## WHAT THE TASK ASKS
Scan the material and copy every line in which "that" appears.

## DATA RECORDS
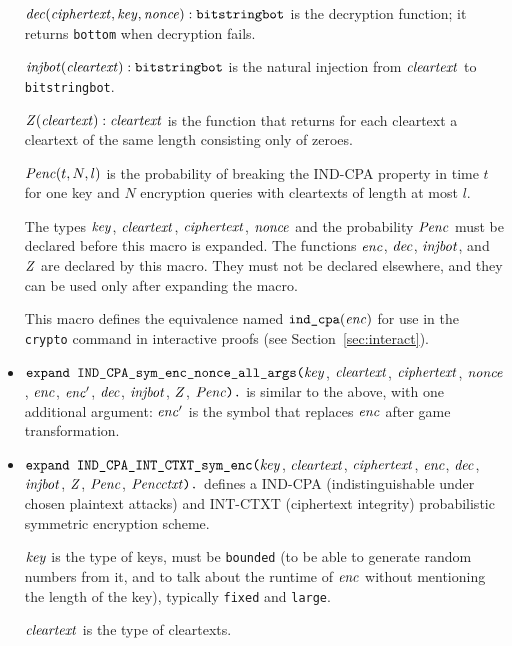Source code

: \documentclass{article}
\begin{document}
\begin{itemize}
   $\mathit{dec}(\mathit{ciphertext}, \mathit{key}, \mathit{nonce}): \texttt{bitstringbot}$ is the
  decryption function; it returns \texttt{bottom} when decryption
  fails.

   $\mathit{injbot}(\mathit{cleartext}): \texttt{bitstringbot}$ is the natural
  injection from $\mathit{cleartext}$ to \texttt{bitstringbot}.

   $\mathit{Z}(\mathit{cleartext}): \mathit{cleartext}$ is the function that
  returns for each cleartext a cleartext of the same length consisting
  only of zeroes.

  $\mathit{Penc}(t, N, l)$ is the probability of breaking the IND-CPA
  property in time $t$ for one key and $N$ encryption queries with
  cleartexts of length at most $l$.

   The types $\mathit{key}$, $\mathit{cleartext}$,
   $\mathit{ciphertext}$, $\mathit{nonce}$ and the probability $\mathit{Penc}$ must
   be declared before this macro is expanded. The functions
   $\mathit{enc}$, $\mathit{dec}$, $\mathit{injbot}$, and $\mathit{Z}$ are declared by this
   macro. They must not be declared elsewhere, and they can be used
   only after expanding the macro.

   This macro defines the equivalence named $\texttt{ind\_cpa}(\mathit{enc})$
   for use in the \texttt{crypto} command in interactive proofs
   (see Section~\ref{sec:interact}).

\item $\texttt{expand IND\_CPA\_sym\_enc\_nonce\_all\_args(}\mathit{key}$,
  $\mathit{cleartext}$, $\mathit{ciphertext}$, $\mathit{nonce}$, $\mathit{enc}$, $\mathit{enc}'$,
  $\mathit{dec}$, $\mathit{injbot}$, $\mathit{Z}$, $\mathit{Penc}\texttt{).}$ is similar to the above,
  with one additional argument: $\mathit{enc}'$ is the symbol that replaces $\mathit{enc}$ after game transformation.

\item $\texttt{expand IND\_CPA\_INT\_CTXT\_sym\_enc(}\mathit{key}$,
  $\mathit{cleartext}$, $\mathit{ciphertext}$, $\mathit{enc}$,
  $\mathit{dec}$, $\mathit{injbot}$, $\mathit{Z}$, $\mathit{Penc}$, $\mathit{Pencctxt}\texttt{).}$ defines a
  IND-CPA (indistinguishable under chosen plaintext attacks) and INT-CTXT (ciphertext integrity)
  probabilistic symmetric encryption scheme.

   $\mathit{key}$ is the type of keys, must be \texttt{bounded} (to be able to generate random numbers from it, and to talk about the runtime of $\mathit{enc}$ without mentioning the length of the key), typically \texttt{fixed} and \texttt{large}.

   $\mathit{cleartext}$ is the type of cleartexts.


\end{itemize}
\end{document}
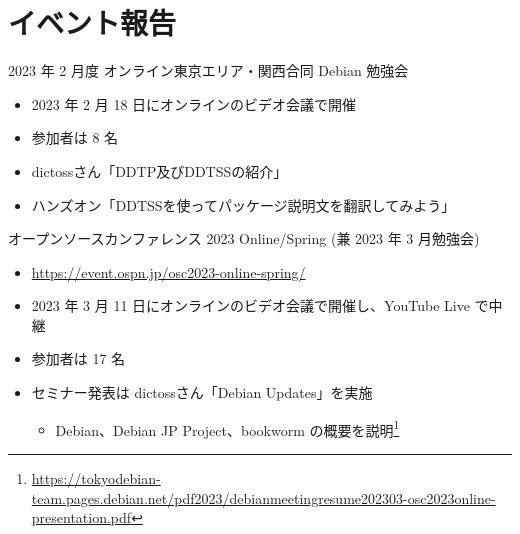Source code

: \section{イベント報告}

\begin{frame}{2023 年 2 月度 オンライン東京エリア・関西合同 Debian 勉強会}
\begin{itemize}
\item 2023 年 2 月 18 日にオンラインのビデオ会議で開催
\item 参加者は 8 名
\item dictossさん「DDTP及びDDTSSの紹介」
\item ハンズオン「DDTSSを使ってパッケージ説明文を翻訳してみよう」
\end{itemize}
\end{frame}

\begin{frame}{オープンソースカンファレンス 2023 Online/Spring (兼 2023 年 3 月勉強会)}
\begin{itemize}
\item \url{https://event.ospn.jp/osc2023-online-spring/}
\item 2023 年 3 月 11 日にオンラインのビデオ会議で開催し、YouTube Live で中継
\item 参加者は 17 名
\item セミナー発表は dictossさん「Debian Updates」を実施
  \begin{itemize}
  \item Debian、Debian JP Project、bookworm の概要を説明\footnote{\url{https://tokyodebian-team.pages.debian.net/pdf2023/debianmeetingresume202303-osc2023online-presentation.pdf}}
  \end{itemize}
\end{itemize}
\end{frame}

* * *

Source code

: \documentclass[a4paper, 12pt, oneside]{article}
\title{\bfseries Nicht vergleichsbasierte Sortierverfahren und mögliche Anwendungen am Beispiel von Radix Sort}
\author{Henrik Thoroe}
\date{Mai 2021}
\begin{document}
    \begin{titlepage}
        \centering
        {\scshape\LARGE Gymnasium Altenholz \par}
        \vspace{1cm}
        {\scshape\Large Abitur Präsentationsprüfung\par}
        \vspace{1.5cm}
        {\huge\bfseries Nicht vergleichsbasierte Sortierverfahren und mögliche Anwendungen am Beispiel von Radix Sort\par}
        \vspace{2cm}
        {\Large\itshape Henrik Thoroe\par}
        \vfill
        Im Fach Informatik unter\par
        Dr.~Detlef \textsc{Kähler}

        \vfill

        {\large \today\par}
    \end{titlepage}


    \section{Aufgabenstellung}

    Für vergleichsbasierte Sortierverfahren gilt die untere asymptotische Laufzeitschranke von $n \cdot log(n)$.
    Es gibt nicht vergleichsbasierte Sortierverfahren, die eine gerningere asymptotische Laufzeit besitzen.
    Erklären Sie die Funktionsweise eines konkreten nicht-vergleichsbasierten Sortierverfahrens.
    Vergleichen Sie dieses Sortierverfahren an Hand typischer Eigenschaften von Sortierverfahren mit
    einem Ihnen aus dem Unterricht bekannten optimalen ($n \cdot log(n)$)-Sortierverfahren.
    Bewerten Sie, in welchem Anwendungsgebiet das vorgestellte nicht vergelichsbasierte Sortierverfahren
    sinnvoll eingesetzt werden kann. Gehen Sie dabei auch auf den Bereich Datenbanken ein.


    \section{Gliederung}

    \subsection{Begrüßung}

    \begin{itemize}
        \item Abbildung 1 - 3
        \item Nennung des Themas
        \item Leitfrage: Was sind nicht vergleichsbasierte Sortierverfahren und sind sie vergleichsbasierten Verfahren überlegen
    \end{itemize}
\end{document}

## EXPECTED ANSWER
   $\mathit{Z}(\mathit{cleartext}): \mathit{cleartext}$ is the function that
  with one additional argument: $\mathit{enc}'$ is the symbol that replaces $\mathit{enc}$ after game transformation.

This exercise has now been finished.